- Born: April 7, 1909 Amsterdam
- Died: 1994 (aged 84–85)
- Occupation: Inventor
- Years active: 1952-1972
- Known for: Mixed metal oxide electrodes

= Henri Bernard Beer =

Henri Bernard Beer (born April 7, 1909 in Amsterdam, died 1994) was a Dutch inventor and business man. He is known in electrochemistry as the inventor of the mixed metal oxides (MMO) coatings onto titanium, and the creator of two patents known as Beer I and Beer II. He was awarded the Vittorio de Nora-Diamond Shamrock award in 1980, and an honorary doctorate degree by the Eindhoven University of Technology, the Netherlands in 1986.

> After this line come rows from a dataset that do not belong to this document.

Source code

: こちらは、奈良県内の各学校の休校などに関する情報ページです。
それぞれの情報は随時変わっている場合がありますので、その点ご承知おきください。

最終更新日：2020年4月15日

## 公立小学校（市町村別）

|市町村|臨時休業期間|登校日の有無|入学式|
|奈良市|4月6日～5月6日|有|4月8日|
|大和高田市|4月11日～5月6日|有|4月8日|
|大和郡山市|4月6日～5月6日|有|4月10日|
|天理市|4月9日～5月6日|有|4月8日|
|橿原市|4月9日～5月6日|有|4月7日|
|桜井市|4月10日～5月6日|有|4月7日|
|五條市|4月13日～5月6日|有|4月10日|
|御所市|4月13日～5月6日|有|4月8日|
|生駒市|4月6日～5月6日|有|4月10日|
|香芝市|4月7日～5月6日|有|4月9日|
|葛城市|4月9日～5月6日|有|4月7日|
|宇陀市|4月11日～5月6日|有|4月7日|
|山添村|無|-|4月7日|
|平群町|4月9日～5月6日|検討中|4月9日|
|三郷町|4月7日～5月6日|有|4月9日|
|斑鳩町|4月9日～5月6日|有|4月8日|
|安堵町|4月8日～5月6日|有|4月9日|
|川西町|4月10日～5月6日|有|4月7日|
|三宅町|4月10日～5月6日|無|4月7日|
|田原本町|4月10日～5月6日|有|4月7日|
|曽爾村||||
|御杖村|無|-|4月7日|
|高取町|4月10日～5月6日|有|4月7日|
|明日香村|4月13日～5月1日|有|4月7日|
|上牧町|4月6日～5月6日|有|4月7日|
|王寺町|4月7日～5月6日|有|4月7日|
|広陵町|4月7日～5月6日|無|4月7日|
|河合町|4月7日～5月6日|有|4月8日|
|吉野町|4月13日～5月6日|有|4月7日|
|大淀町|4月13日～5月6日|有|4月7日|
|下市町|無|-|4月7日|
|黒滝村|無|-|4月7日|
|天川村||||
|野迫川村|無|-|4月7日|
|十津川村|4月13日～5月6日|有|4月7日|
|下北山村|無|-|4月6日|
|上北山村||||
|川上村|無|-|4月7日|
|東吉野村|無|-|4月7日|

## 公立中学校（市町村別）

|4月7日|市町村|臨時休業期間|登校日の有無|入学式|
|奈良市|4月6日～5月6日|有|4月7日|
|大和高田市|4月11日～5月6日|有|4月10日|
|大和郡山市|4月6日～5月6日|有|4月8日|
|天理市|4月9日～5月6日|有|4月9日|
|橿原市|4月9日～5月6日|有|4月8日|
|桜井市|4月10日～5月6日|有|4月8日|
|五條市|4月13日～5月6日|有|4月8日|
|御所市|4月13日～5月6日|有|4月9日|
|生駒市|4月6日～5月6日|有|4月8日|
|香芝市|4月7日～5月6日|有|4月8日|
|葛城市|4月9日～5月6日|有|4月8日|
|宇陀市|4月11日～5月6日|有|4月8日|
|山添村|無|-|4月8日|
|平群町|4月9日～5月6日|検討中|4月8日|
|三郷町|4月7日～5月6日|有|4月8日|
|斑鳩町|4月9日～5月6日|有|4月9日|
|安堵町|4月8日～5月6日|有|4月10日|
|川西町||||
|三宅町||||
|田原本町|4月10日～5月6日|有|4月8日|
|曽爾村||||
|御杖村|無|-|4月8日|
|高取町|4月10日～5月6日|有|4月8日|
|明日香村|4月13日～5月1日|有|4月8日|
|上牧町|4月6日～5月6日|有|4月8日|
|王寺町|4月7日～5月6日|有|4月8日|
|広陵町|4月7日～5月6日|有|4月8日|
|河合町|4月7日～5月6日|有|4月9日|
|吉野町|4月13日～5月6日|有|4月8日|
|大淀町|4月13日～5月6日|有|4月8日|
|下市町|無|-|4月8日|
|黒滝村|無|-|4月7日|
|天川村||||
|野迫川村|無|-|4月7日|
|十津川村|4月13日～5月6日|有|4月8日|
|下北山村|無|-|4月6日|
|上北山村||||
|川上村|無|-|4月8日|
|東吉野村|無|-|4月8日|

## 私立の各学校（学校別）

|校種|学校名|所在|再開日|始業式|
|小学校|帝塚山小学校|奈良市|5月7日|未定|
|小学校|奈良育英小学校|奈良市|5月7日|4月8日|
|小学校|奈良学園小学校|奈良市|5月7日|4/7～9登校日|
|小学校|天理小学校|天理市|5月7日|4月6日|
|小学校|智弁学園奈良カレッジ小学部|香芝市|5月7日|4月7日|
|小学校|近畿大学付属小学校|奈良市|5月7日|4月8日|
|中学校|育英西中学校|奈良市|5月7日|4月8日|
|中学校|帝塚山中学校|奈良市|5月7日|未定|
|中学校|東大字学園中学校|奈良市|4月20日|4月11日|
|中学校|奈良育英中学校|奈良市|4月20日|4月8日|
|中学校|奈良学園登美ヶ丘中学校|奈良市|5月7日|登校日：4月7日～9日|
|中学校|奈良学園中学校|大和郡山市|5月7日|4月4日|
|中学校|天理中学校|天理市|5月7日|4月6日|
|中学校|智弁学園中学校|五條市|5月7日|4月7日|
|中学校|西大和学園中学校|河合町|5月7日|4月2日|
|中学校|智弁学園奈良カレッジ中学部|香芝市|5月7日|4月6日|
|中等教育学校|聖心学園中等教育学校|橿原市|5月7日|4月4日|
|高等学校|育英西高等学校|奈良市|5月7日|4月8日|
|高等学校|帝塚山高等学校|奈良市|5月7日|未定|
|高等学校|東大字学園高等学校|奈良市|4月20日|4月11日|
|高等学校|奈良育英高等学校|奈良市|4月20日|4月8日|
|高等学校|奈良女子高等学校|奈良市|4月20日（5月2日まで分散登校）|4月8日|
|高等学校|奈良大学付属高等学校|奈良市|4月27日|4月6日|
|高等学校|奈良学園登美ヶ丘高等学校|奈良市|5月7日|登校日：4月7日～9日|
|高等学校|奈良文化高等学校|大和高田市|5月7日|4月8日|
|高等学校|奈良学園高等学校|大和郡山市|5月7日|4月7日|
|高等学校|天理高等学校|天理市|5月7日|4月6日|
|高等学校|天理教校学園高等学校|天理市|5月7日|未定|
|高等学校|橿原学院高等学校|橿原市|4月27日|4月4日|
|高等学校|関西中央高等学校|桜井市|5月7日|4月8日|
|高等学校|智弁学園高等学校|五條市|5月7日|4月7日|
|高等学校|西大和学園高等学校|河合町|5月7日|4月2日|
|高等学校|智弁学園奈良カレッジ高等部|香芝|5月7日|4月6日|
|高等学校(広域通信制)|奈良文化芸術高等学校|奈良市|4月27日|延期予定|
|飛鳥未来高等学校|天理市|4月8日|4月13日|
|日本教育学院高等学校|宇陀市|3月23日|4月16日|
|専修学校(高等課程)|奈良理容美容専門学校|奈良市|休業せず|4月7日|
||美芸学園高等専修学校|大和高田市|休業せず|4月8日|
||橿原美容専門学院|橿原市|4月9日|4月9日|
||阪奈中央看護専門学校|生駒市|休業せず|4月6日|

== Titanium-based electrodes ==
Henri Beer was working from 1957 to 1972 at the company Magneto Chemie (since 2002, Magneto Special Anodes, in The Netherlands), where he investigated the possibilities of coating titanium with a precious metal or precious metal oxide; he found this could be used to replace graphite in a chlor-alkali cell. He first experimented with rhodium electroplated onto titanium, and filed a patent on this. Almost simultaneously, but independently, J.B. Cotton's group in the Metals Division of ICI filed a patent on platinum electrodeposited onto titanium. The small-sized Magneto Chemie started collaborating with the much larger ICI on the development of titanium-based electrodes. Beer working at Magneto focussed on coating formulations, whereas others were working on the commercial viability of coatings onto titanium electrodes.

The platinum electroplated titanium electrodes had a large overpotential for chlorine evolution. The next step was moving from platinum electroplated titanium to platinum-iridium mixtures applied using the paint-thermal decomposition method. This eventually resulted in a platinum-iridium Pt/Ir 70/30 composition, with a much lower overpotential for chlorine evolution.

== Patents ==
In 1965, Beer proposed another change in coating: application of ruthenium oxide onto titanium, and filed his first patent on mixed metal oxide coatings, known as Beer 1. That patent described the co-deposition of titanium and ruthenium oxides. Beer sold his technological concepts to the Italian company De Nora. In 1967, the Beer 2 patent followed, which covered the optimal, stabilized ruthenium-titanium oxide mixture (RuO_{2}/TiO_{2}) for chlorine evolution in the chlor-alkali process. Since then, the titanium based electrode have been widely used in the chlorine, chlorate and hypochlorite industries.